Thursday, May 20, 2010
Franklin Hall B Level 4 (Philadelphia Marriott Downtown)
3:00 PM
Background: Parents and young children create and sustain narrative interactions in their participation in socially engaged contexts in everyday interactions. In clinical interactions these narratives can be contrived in order to maximize social interactions, and are most evident in young children diagnosed with autism. In clinical interactions, narratives can be considered a ‘window' into the development of conversational practice. Development of narrative practice involves the triadic coordination of attention between self, other and events—a hallmark of difficulty for young children with autism (Adamson, 1995; Tomasello,1995; Trevathen & Aitken, 2001). While narrative development includes ordering experience that is dialogic, dynamic, and includes affective engagement, few studies have delineated the parent's role in interaction contexts or the trajectory of narrative development.

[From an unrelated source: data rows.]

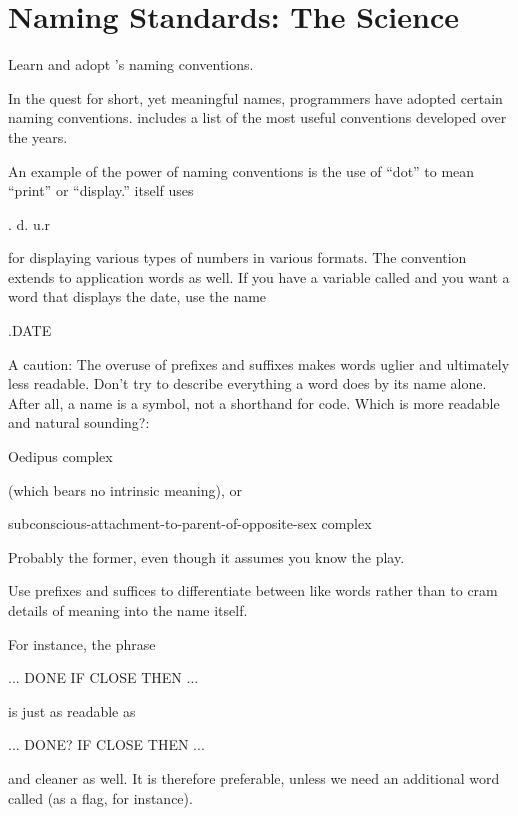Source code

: \section{Naming Standards: The Science}%

\begin{tip}
Learn and adopt \Forth{}'s naming conventions.
\end{tip}
In the quest for short, yet meaningful names, \Forth{} programmers
have adopted certain naming conventions.   includes a list of
the most useful conventions developed over the years.

An example of the power of naming conventions is the use of ``dot''
to mean ``print'' or ``display.'' \Forth{} itself uses
\begin{Code}
.   d.   u.r
\end{Code}
for displaying various types of numbers in various formats.  The
convention extends to application words as well.  If you have a
variable called  and you want a word that displays the
date, use the name
\begin{Code}
.DATE
\end{Code}
%
%
A caution: The overuse of prefixes and suffixes makes words uglier and
ultimately less readable.  Don't try to describe everything a word
does by its name alone.  After all, a name is a symbol, not a
shorthand for code.  Which is more readable and natural sounding?:

\begin{tfquot}
Oedipus complex
\end{tfquot}
(which bears no intrinsic meaning), or
\begin{tfquot}
subconscious-attachment-to-parent-of-opposite-sex complex
\end{tfquot}
Probably the former, even though it assumes you know the play.

\begin{tip}
Use prefixes and suffices to differentiate between like words rather
than to cram details of meaning into the name itself.
\end{tip}
For instance, the phrase
\begin{Code}
... DONE IF CLOSE THEN ...
\end{Code}
is just as readable as
\begin{Code}
... DONE? IF CLOSE THEN ...
\end{Code}
and cleaner as well.  It is therefore preferable, unless we need an
additional word called  (as a flag, for instance).

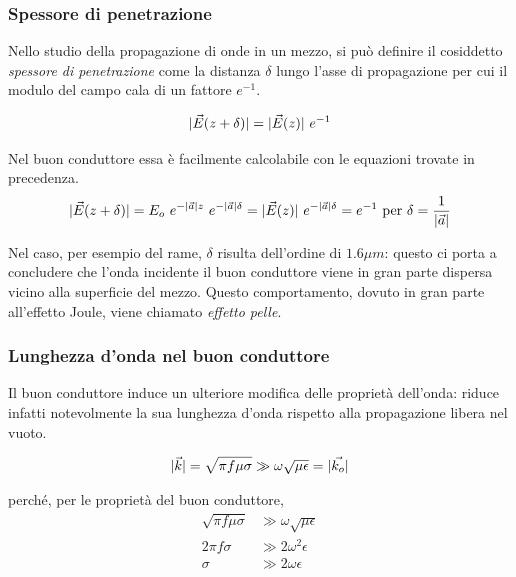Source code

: 		\subsubsection{Spessore di penetrazione}
		Nello studio della propagazione di onde in un mezzo, si può definire il cosiddetto \emph{spessore di penetrazione} come la distanza $\delta$ lungo l'asse di propagazione per cui il modulo del campo cala di un fattore $e^{-1}$.

		\begin{equation*}
			|\vec{E}(z + \delta)| = |\vec{E}(z)| ~ e^{-1}
		\end{equation*}

		Nel buon conduttore essa è facilmente calcolabile con le equazioni trovate in precedenza.
		\begin{equation} \begin{split} \label{eq:spessore_penetrazione}
			|\vec{E}(z + \delta)| = E_o ~ e^{-|\vec{a}| z} ~ e^{-|\vec{a}| \delta} = |\vec{E}(z)| ~ e^{-|\vec{a}| \delta} = e^{-1} \text{ per } \delta = \frac{1}{|\vec{a}|}
		\end{split} \end{equation}

		Nel caso, per esempio del rame, $\delta$ risulta dell'ordine di $1.6 \mu m$: questo ci porta a concludere che l'onda incidente il buon conduttore viene in gran parte dispersa vicino alla superficie del mezzo.
		Questo comportamento, dovuto in gran parte all'effetto Joule, viene chiamato \emph{effetto pelle}.

		\subsubsection{Lunghezza d'onda nel buon conduttore}
		Il buon conduttore induce un ulteriore modifica delle proprietà dell'onda: riduce infatti notevolmente la sua lunghezza d'onda rispetto alla propagazione libera nel vuoto.

		\begin{equation*} \begin{split}
			& |\vec{k}|
				= \sqrt{\pi f \mu \sigma}
				\gg \omega \sqrt{\mu \epsilon}
				= |\vec{k_o}| \\
		\end{split} \end{equation*}

		perché, per le proprietà del buon conduttore,
		\begin{equation*} \begin{split}
				\sqrt{\pi f \mu \sigma} &\gg \omega \sqrt{\mu \epsilon} \\
				2 \pi f \sigma &\gg 2 \omega^2 \epsilon \\
				\sigma &\gg 2 \omega \epsilon
		\end{split} \end{equation*}

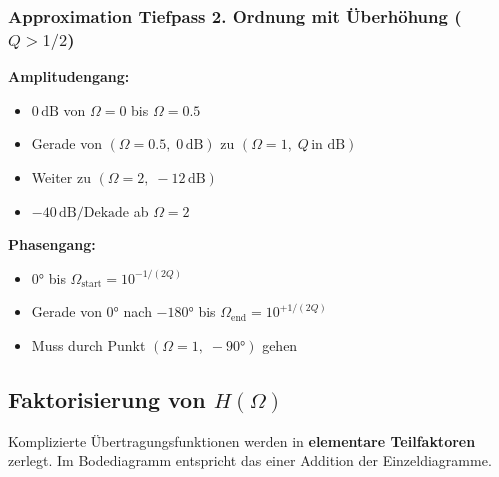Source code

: \documentclass[a4paper,12pt]{article}
\begin{document}
	\subsubsection*{Approximation Tiefpass 2. Ordnung mit Überhöhung ($Q > 1/2$)}
	\textbf{Amplitudengang:}
	\begin{itemize}
		\item $0\,\text{dB}$ von $\Omega=0$ bis $\Omega=0.5$
		\item Gerade von $(\Omega=0.5,\; 0\,\text{dB})$ zu $(\Omega=1,\; Q\,\text{in dB})$
		\item Weiter zu $(\Omega=2,\; -12\,\text{dB})$
		\item $-40\,\text{dB/Dekade}$ ab $\Omega=2$
	\end{itemize}
	\textbf{Phasengang:}
	\begin{itemize}
		\item $0°$ bis $\Omega_\text{start} = 10^{-1/(2Q)}$
		\item Gerade von $0°$ nach $-180°$ bis $\Omega_\text{end} = 10^{+1/(2Q)}$
		\item Muss durch Punkt $(\Omega=1,\; -90°)$ gehen
	\end{itemize}
	
	
	\subsection{Faktorisierung von $H(\Omega)$}
	
	Komplizierte Übertragungsfunktionen werden in \textbf{elementare Teilfaktoren}
	zerlegt. Im Bodediagramm entspricht das einer Addition der Einzeldiagramme.
	
\end{document}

Objectives: This paper examines the conversational narrative chains of mother-child interactions in clinical interaction interventions with their young children recently diagnosed with autism. The purpose of this paper is twofold: (1) to investigate the development, co-construction, and trajectory of narratives in mother-child interactions in an in-home intervention; and (2) to further our understanding of the development of narrative and conversational “moves” or practices in the context of engagement.
Methods: Fifteen dyadic mother-child interactions were videotaped over a period of sixteen weeks. Children were between 25-44 months of age with a mean age of 32.5 months, and were matched on developmental ages on the Mullen Scales of Early Learning. All videotaped interactions were transcribed verbatim for mother and child interactions involving specified play routines. Specific narrative structures were coded to examine the use of questions, statements, or stories, and function to initiate, confirm, disconfirm, or elaborate in the clinical contexts of the interaction. Rating scales (Mahoney, Boyce & Spiker, 1996; 1999; Mahoney & Wheeden, 1998; 1999) were used to code maternal sensitivity, responsivity, and reciprocity as well as child persistence, interest, cooperation, initiation, joint attention and affective engagement.
Results: A mixed-method approach was used to analyze the conversational structures over the sixteen week intervention. Exemplars of the dyadic narratives are described as thematic routines developed over the intervention period. Each dyad developed and sustained interaction stories that were created in the conversational practices. Maternal sensitivity and reciprocity were significantly correlated with the child's joint attention and initiation of conversation from pre-intervention to post-intervention ratings. Further, results from a Wilcoxon Signed Ranks text showed a significant increase in observed child joint attention (z = -2.23, p=.03), a significant increase in the proportion of maternal praise (z= -1.93, p =.05) to their child from the total verbalizations during the mother-child structured play contexts, and a significant decrease in the proportion of maternal commands (z = -.77, p=.05) from the pre-intervention to post-intervention assessment.
Conclusions: These results provide evidence that engagement routines should be established in the context of meaningful activities that are dynamic in nature in order to understand narrative trajectories. Further, engagement appears to be a mediator for reciprocity, sensitivity, and embedded in the quality of the intervention in mother-child interactions that facilitate and sustain the narrative development and structure.